The Telltale Words That Could Identify Generative AI Text 43

Posted by msmash on Monday July 01, 2024 @12:55PM from the jig-is-up dept.

A new study suggests at least 10% of scientific abstracts in 2024 were processed using large language models, researchers from the University of Tubingen and Northwestern University report. Analyzing 14 million PubMed abstracts from 2010-2024, the team identified an unprecedented surge in certain "style words" following LLMs' widespread adoption in late 2022.
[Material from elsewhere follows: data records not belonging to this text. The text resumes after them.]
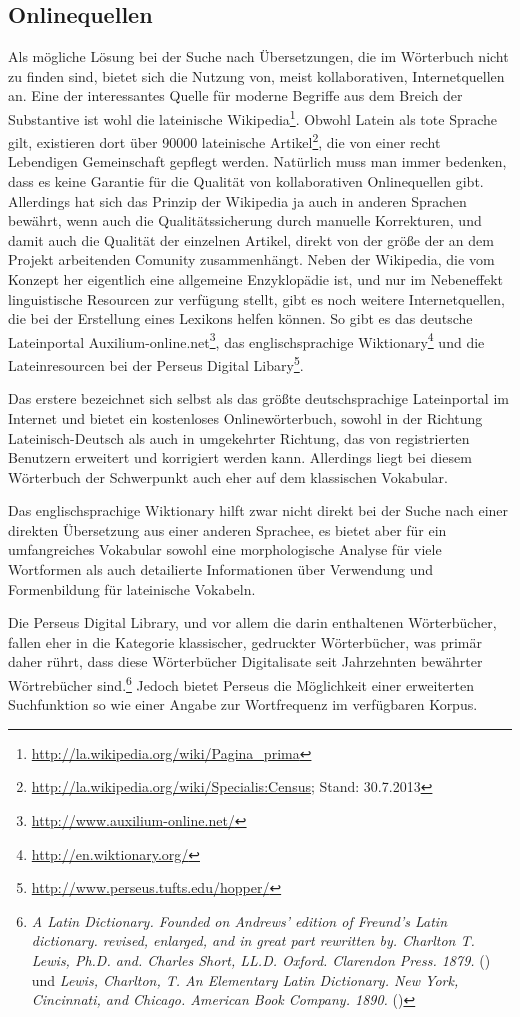 \documentclass[12pt,abstract=on,titlepage,bibliography=totoc,ngerman,listof=totoc]{scrreprt}
\begin{document}
\subsection{Onlinequellen}
\label{subsec:online}
Als mögliche Lösung bei der Suche nach Übersetzungen, die im Wörterbuch nicht zu finden sind, bietet sich die Nutzung von, meist  kollaborativen, Internetquellen an. Eine der interessantes Quelle für moderne Begriffe aus dem Breich der Substantive ist wohl die lateinische Wikipedia\footnote{\url{http://la.wikipedia.org/wiki/Pagina\_prima}}. Obwohl Latein als tote Sprache gilt, existieren dort über 90000 lateinische Artikel\footnote{\url{http://la.wikipedia.org/wiki/Specialis:Census}; Stand: 30.7.2013}, die von einer recht Lebendigen Gemeinschaft gepflegt werden. Natürlich muss man immer bedenken, dass es keine Garantie für die Qualität von kollaborativen Onlinequellen gibt. Allerdings hat sich das Prinzip der Wikipedia ja auch in anderen Sprachen bewährt, wenn auch die Qualitätssicherung durch manuelle Korrekturen, und damit auch die Qualität der einzelnen Artikel, direkt von der größe der an dem Projekt arbeitenden Comunity zusammenhängt. Neben der Wikipedia, die vom Konzept her eigentlich eine allgemeine Enzyklopädie ist, und nur im Nebeneffekt linguistische Resourcen zur verfügung stellt, gibt es noch weitere Internetquellen, die bei der Erstellung eines Lexikons helfen können. So gibt es das deutsche Lateinportal Auxilium-online.net\footnote{\url{http://www.auxilium-online.net/}}, das englischsprachige Wiktionary\footnote{\url{http://en.wiktionary.org/}} und die Lateinresourcen bei der Perseus Digital Libary\footnote{\url{http://www.perseus.tufts.edu/hopper/}}. \par
Das erstere bezeichnet sich selbst als das größte deutschsprachige Lateinportal im Internet und bietet ein kostenloses Onlinewörterbuch, sowohl in der Richtung Lateinisch-Deutsch als auch in umgekehrter Richtung, das von registrierten Benutzern erweitert und korrigiert werden kann. Allerdings liegt bei diesem Wörterbuch der Schwerpunkt auch eher auf dem klassischen Vokabular. \par
Das englischsprachige Wiktionary hilft zwar nicht direkt bei der Suche nach einer direkten Übersetzung aus einer anderen Sprachee, es bietet aber für ein umfangreiches Vokabular sowohl eine morphologische Analyse für viele Wortformen als auch detailierte Informationen über Verwendung und Formenbildung für lateinische Vokabeln. \par
Die Perseus Digital Library, und vor allem die darin enthaltenen Wörterbücher, fallen eher in die Kategorie klassischer, gedruckter Wörterbücher, was primär daher rührt, dass diese Wörterbücher Digitalisate seit Jahrzehnten bewährter Wörtrebücher sind.\footnote{\textit{A Latin Dictionary. Founded on Andrews' edition of Freund's Latin dictionary. revised, enlarged, and in great part rewritten by. Charlton T. Lewis, Ph.D. and. Charles Short, LL.D. Oxford. Clarendon Press. 1879.} (\persalatin) und \textit{Lewis, Charlton, T. An Elementary Latin Dictionary. New York, Cincinnati, and Chicago. American Book Company. 1890.} (\perselemlat)} Jedoch bietet Perseus die Möglichkeit einer erweiterten Suchfunktion so wie einer Angabe zur Wortfrequenz im verfügbaren Korpus. \par
\end{document}
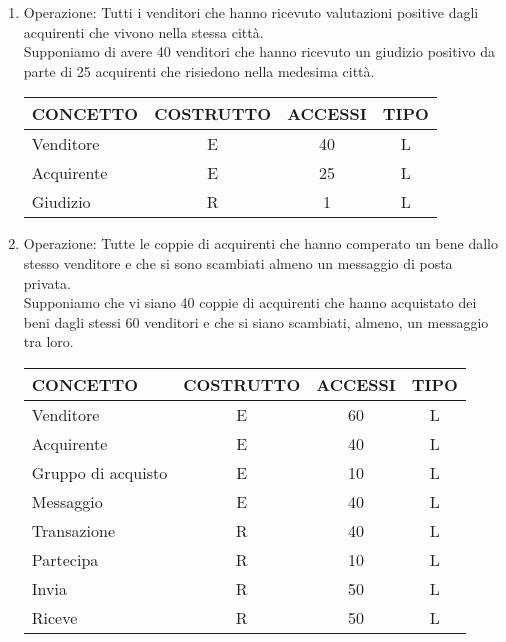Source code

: \documentclass[a4paper, 10pt]{report}
\begin{document}
\begin{enumerate}
\item Operazione: Tutti i venditori che hanno ricevuto valutazioni positive dagli acquirenti che vivono nella stessa citt\`a.\\
Supponiamo di avere 40 venditori che hanno ricevuto un giudizio positivo da parte di 25 acquirenti che risiedono nella medesima citt\`a.
\begin{table}[h!]
\centering
\begin{tabular}{|l|c|c|c|}
\hline
\textbf{CONCETTO}&\textbf{COSTRUTTO}&\textbf{ACCESSI}&\textbf{TIPO}\\
\hline
Venditore & E & 40 & L\\
\hline
Acquirente & E & 25 & L\\
\hline
Giudizio & R & 1 & L\\
\hline
\end{tabular}
\end{table}

\item Operazione: Tutte le coppie di acquirenti che hanno comperato un bene dallo stesso venditore e che si sono scambiati almeno un messaggio di posta privata.\\
Supponiamo che vi siano 40 coppie di acquirenti che hanno acquistato dei beni dagli stessi 60 venditori e che si siano scambiati, almeno, un messaggio tra loro.
\begin{table}[h!]
\centering
\begin{tabular}{|l|c|c|c|}
\hline
\textbf{CONCETTO}&\textbf{COSTRUTTO}&\textbf{ACCESSI}&\textbf{TIPO}\\
\hline
Venditore & E & 60 & L\\ 
\hline
Acquirente & E & 40 & L\\
\hline
Gruppo di acquisto & E & 10 & L\\
\hline
Messaggio & E & 40 & L\\
\hline
Transazione & R & 40 & L\\
\hline
Partecipa & R & 10 & L\\
\hline
Invia & R & 50 & L\\
\hline
Riceve & R & 50 & L\\
\hline
\end{tabular}
\end{table}


\end{enumerate}
\end{document}
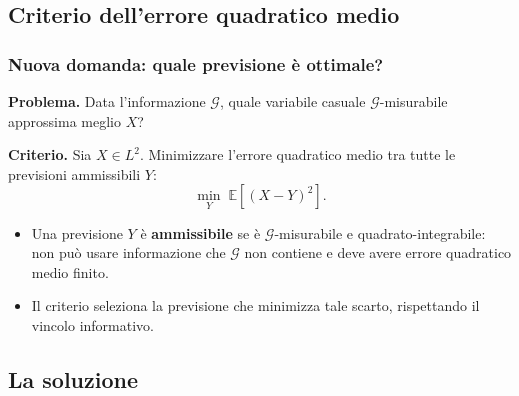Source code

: \documentclass[handout]{beamer}%
\newenvironment{stepitemize}{\begin{itemize}[<+->]}{\end{itemize} }
\providecommand{\E}{\mathbb{E}}
\providecommand{\G}{\mathcal{G}}
\providecommand{\1}{\mathbf{1}}
\providecommand{\QTR}[2]{\csname #1\endcsname{#2}}
\begin{document}
\subsection{Criterio dell'errore quadratico medio}%

\begin{frame}%
%

\frametitle{Nuova domanda: quale previsione \`{e} ottimale?}%
%

%


\textbf{Problema.} Data l'informazione $\G$, quale variabile casuale
$\G$-misurabile approssima meglio $X$?

\medskip

\textbf{Criterio.} Sia $X \in L^{2}$. Minimizzare l'errore quadratico medio
tra tutte le previsioni ammissibili $Y$:
\[
\min_{Y} \; \E\left[ (X - Y)^{2}\right] .
\]


\medskip

\begin{stepitemize}


\item Una previsione $Y$ \`{e} \textbf{ammissibile} se \`{e} $\G$-misurabile e
quadrato-integrabile: non pu\`{o} usare informazione che $\G$ non contiene e
deve avere errore quadratico medio finito.

\item Il criterio seleziona la previsione che minimizza tale scarto,
rispettando il vincolo informativo.
\end{stepitemize}%

\transboxout
\end{frame}%


\subsection{La soluzione}%
\end{document}
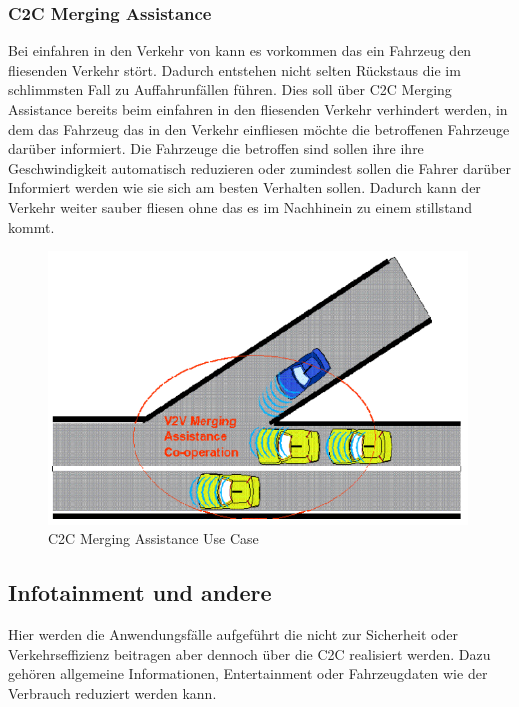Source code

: \subsubsection{C2C Merging Assistance}
Bei einfahren in den Verkehr von kann es vorkommen das ein Fahrzeug den fliesenden Verkehr stört. Dadurch entstehen nicht selten Rückstaus die im schlimmsten Fall zu Auffahrunfällen führen. Dies soll über C2C Merging Assistance bereits beim einfahren in den fliesenden Verkehr verhindert werden, in dem das Fahrzeug das in den Verkehr einfliesen möchte die betroffenen Fahrzeuge darüber informiert. Die Fahrzeuge die betroffen sind sollen ihre ihre Geschwindigkeit automatisch reduzieren oder zumindest sollen die Fahrer darüber Informiert werden wie sie sich am besten Verhalten sollen. Dadurch kann der Verkehr weiter sauber fliesen ohne das es im Nachhinein zu einem stillstand kommt. 
\begin{figure}[htbp]
\includegraphics[width=0.99\textwidth]{content/images/06_use_cases/merging_assistance.png}
\caption{C2C Merging Assistance Use Case\cite{etsi102638}}
\label{fig:mergingassistance}
\end{figure}
\subsection{Infotainment und andere}
Hier werden die Anwendungsfälle aufgeführt die nicht zur Sicherheit oder Verkehrseffizienz beitragen aber dennoch über die \acl{C2C} realisiert werden. Dazu gehören allgemeine Informationen, Entertainment oder Fahrzeugdaten wie der Verbrauch reduziert werden kann. 
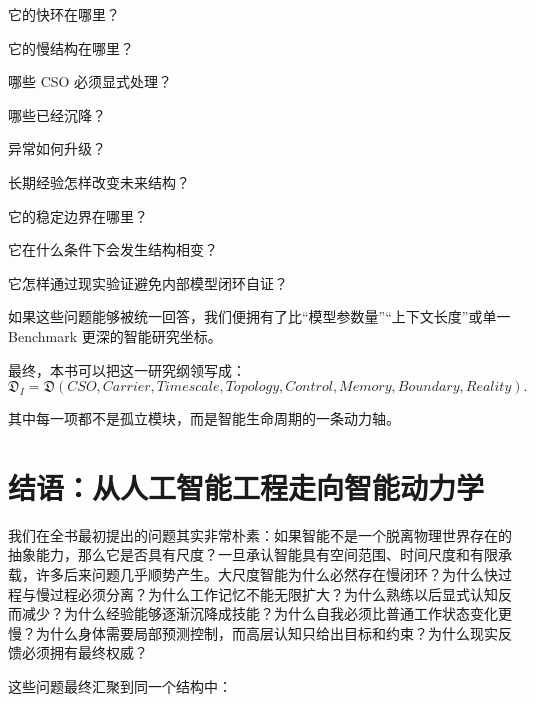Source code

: 它的快环在哪里？

它的慢结构在哪里？

哪些 CSO 必须显式处理？

哪些已经沉降？

异常如何升级？

长期经验怎样改变未来结构？

它的稳定边界在哪里？

它在什么条件下会发生结构相变？

它怎样通过现实验证避免内部模型闭环自证？

如果这些问题能够被统一回答，我们便拥有了比“模型参数量”“上下文长度”或单一 Benchmark 更深的智能研究坐标。

最终，本书可以把这一研究纲领写成：
\begin{equation}
\boxed{
\mathfrak{D}_{I}
=
\mathfrak{D}
\left(
CSO,
Carrier,
Timescale,
Topology,
Control,
Memory,
Boundary,
Reality
\right).
}
\end{equation}

其中每一项都不是孤立模块，而是智能生命周期的一条动力轴。

\section{结语：从人工智能工程走向智能动力学}

我们在全书最初提出的问题其实非常朴素：如果智能不是一个脱离物理世界存在的抽象能力，那么它是否具有尺度？一旦承认智能具有空间范围、时间尺度和有限承载，许多后来问题几乎顺势产生。大尺度智能为什么必然存在慢闭环？为什么快过程与慢过程必须分离？为什么工作记忆不能无限扩大？为什么熟练以后显式认知反而减少？为什么经验能够逐渐沉降成技能？为什么自我必须比普通工作状态变化更慢？为什么身体需要局部预测控制，而高层认知只给出目标和约束？为什么现实反馈必须拥有最终权威？

这些问题最终汇聚到同一个结构中：
\begin{statementbox}
\centering
{}
\end{statementbox}

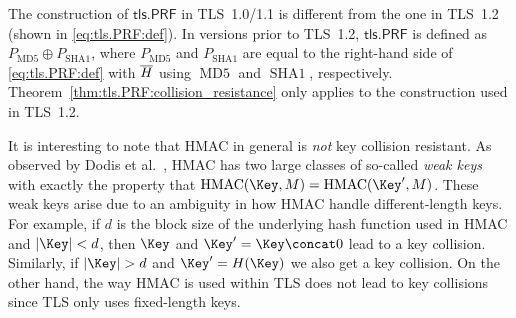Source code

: \begin{remark}\label{remark:EAP-TLS:tls.PRF:key_collision}
The construction of $\mathsf{tls.PRF}$ in TLS~1.0/1.1 is different from the one in TLS~1.2
(shown in \cref{eq:tls.PRF:def}).
In versions prior to TLS~1.2,
$\mathsf{tls.PRF}$ is defined as $P_{\mathrm{MD5}} \oplus P_{\mathrm{SHA1}}$,
where $P_{\mathrm{MD5}}$ and $P_{\mathrm{SHA1}}$ are equal to the right-hand side of \cref{eq:tls.PRF:def} with $\overline{H}$ using $\operatorname{\mathrm{MD5}}$ and $\operatorname{\mathrm{SHA1}}$,
respectively. 
Theorem~\ref{thm:tls.PRF:collision_resistance} only applies to the construction used in TLS~1.2.
\end{remark}

\begin{remark}
It is interesting to note that HMAC in general is \emph{not} key collision resistant. 
As observed by Dodis et al.~\cite{C:DRST12},
HMAC has two large classes of so-called \emph{weak keys} with exactly the property that $\operatorname{HMAC}(\Key, M) = \operatorname{HMAC}(\Key', M)$.
These weak keys arise due to an ambiguity in how HMAC handle different-length keys.
For example,
if $d$ is the block size of the underlying hash function used in HMAC and $| \Key | < d$,
then $\Key$ and $\Key' = \Key \concat 0$ lead to a key collision.
Similarly,
if $| \Key | > d$ and $\Key' = H(\Key)$ we also get a key collision.
On the other hand,
the way HMAC is used within TLS does not lead to key collisions since TLS only uses fixed-length keys.
\end{remark}

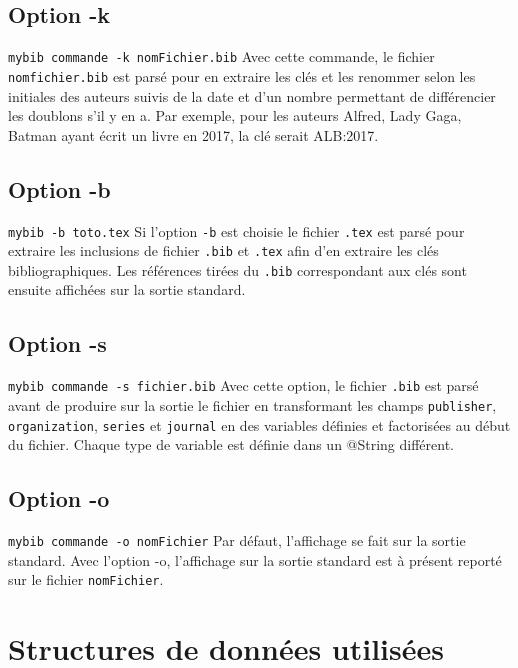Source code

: \documentclass[hidelinks, a4paper,11pt,twoside,final]{article}
\begin{document}
\subsection{Option -k}
\texttt{mybib commande -k nomFichier.bib}
\newline
Avec cette commande, le fichier \texttt{nomfichier.bib} est parsé pour en extraire les clés et les renommer selon les initiales des auteurs suivis 
de la date et d'un nombre permettant de différencier les doublons s'il y en a.
Par exemple, pour les auteurs Alfred, Lady Gaga, Batman ayant écrit un livre en 2017, la clé serait ALB:2017.

\subsection{Option -b}
\texttt{mybib -b toto.tex}
\newline
Si l'option \texttt{-b} est choisie le fichier \texttt{.tex} est parsé pour extraire les inclusions de fichier \texttt{.bib} et \texttt{.tex}
afin d'en extraire les clés bibliographiques. 
Les références tirées du \texttt{.bib} correspondant aux clés sont ensuite affichées sur la sortie standard.

\subsection{Option -s}
\texttt{mybib commande -s fichier.bib}
\newline
Avec cette option, le fichier \texttt{.bib} est parsé avant de produire sur la sortie
le fichier en transformant les champs \texttt{publisher}, \texttt{organization}, \texttt{series} et  \texttt{journal}
en des variables définies et factorisées au début du fichier. 
Chaque type de variable est définie dans un @String différent.

\subsection{Option -o}
\texttt{mybib commande -o nomFichier}
\newline
Par défaut, l'affichage se fait sur la sortie standard. 
Avec l'option -o, l'affichage sur la sortie standard est à présent reporté sur le fichier \texttt{nomFichier}.


\section{Structures de données utilisées}
\end{document}
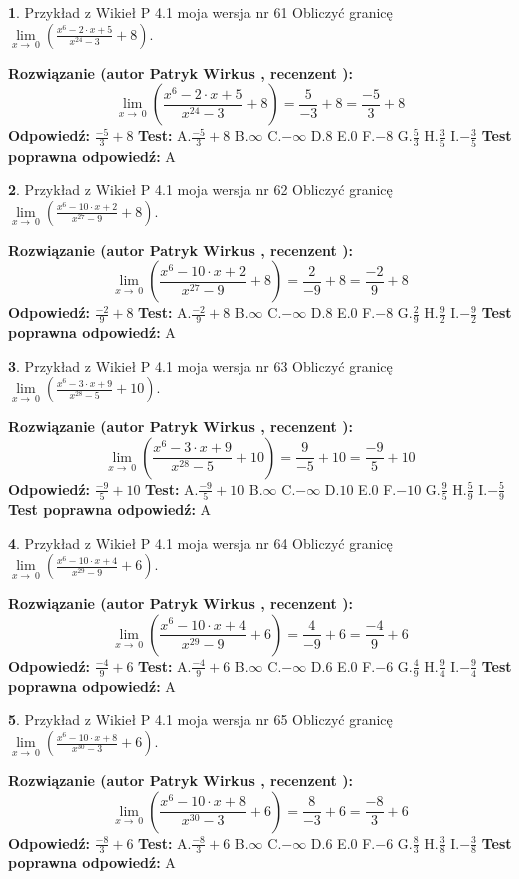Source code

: \documentclass[12pt, a4paper]{article}
\theoremstyle{definition} %
\newtheorem{zad}{}
\newcommand{\zadStart}[1]{\begin{zad}#1\newline}
\newcommand{\zadStop}{\end{zad}}
\newcommand{\rozwStart}[2]{\noindent \textbf{Rozwiązanie (autor #1 , recenzent #2): }\newline}
\newcommand{\rozwStop}{\newline}
\newcommand{\odpStart}{\noindent \textbf{Odpowiedź:}\newline}
\newcommand{\odpStop}{\newline}
\newcommand{\testStart}{\noindent \textbf{Test:}\newline}
\newcommand{\testStop}{\newline}
\newcommand{\kluczStart}{\noindent \textbf{Test poprawna odpowiedź:}\newline}
\newcommand{\kluczStop}{\newline}
\begin{document}
\zadStart{Przykład z Wikieł P 4.1 moja wersja nr 61}
Obliczyć granicę $\lim\limits_{x\to\ 0}(\frac{x^{6}-2 \cdot x +5}{x^{24}-3}+8)$.
\zadStop
\rozwStart{Patryk Wirkus}{}
$$\lim\limits_{x\to\ 0}(\frac{x^{6}-2 \cdot x +5}{x^{24}-3}+8)=\frac{5}{-3}+8=\frac{-5}{3}+8$$
\rozwStop
\odpStart
$\frac{-5}{3}+8$
\odpStop
\testStart
A.$\frac{-5}{3}+8$
B.$\infty$
C.$-\infty$
D.$8$
E.$0$
F.$-8$
G.$\frac{5}{3}$
H.$\frac{3}{5}$
I.$-\frac{3}{5}$
\testStop
\kluczStart
A
\kluczStop



\zadStart{Przykład z Wikieł P 4.1 moja wersja nr 62}
Obliczyć granicę $\lim\limits_{x\to\ 0}(\frac{x^{6}-10 \cdot x +2}{x^{27}-9}+8)$.
\zadStop
\rozwStart{Patryk Wirkus}{}
$$\lim\limits_{x\to\ 0}(\frac{x^{6}-10 \cdot x +2}{x^{27}-9}+8)=\frac{2}{-9}+8=\frac{-2}{9}+8$$
\rozwStop
\odpStart
$\frac{-2}{9}+8$
\odpStop
\testStart
A.$\frac{-2}{9}+8$
B.$\infty$
C.$-\infty$
D.$8$
E.$0$
F.$-8$
G.$\frac{2}{9}$
H.$\frac{9}{2}$
I.$-\frac{9}{2}$
\testStop
\kluczStart
A
\kluczStop



\zadStart{Przykład z Wikieł P 4.1 moja wersja nr 63}
Obliczyć granicę $\lim\limits_{x\to\ 0}(\frac{x^{6}-3 \cdot x +9}{x^{28}-5}+10)$.
\zadStop
\rozwStart{Patryk Wirkus}{}
$$\lim\limits_{x\to\ 0}(\frac{x^{6}-3 \cdot x +9}{x^{28}-5}+10)=\frac{9}{-5}+10=\frac{-9}{5}+10$$
\rozwStop
\odpStart
$\frac{-9}{5}+10$
\odpStop
\testStart
A.$\frac{-9}{5}+10$
B.$\infty$
C.$-\infty$
D.$10$
E.$0$
F.$-10$
G.$\frac{9}{5}$
H.$\frac{5}{9}$
I.$-\frac{5}{9}$
\testStop
\kluczStart
A
\kluczStop



\zadStart{Przykład z Wikieł P 4.1 moja wersja nr 64}
Obliczyć granicę $\lim\limits_{x\to\ 0}(\frac{x^{6}-10 \cdot x +4}{x^{29}-9}+6)$.
\zadStop
\rozwStart{Patryk Wirkus}{}
$$\lim\limits_{x\to\ 0}(\frac{x^{6}-10 \cdot x +4}{x^{29}-9}+6)=\frac{4}{-9}+6=\frac{-4}{9}+6$$
\rozwStop
\odpStart
$\frac{-4}{9}+6$
\odpStop
\testStart
A.$\frac{-4}{9}+6$
B.$\infty$
C.$-\infty$
D.$6$
E.$0$
F.$-6$
G.$\frac{4}{9}$
H.$\frac{9}{4}$
I.$-\frac{9}{4}$
\testStop
\kluczStart
A
\kluczStop



\zadStart{Przykład z Wikieł P 4.1 moja wersja nr 65}
Obliczyć granicę $\lim\limits_{x\to\ 0}(\frac{x^{6}-10 \cdot x +8}{x^{30}-3}+6)$.
\zadStop
\rozwStart{Patryk Wirkus}{}
$$\lim\limits_{x\to\ 0}(\frac{x^{6}-10 \cdot x +8}{x^{30}-3}+6)=\frac{8}{-3}+6=\frac{-8}{3}+6$$
\rozwStop
\odpStart
$\frac{-8}{3}+6$
\odpStop
\testStart
A.$\frac{-8}{3}+6$
B.$\infty$
C.$-\infty$
D.$6$
E.$0$
F.$-6$
G.$\frac{8}{3}$
H.$\frac{3}{8}$
I.$-\frac{3}{8}$
\testStop
\kluczStart
A
\kluczStop
\end{document}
Words like "delves" and "showcasing" saw a 25-fold and 9-fold increase respectively in 2024 abstracts compared to pre-LLM trends. Common terms such as "potential" and "findings" also spiked in usage. The researchers drew parallels to studies measuring COVID-19's impact through excess deaths, applying a similar methodology to detect "excess word usage" in scientific writing.

The Telltale Words That Could Identify Generative AI Text

This discussion has been archived. No new comments can be posted.

Load All Comments

Search 43 Comments Log In/Create an Account

Comments Filter:

maybe (Score:4, Interesting)

by groobly ( 6155920 ) writes: on Monday July 01, 2024 @01:00PM (#64592543)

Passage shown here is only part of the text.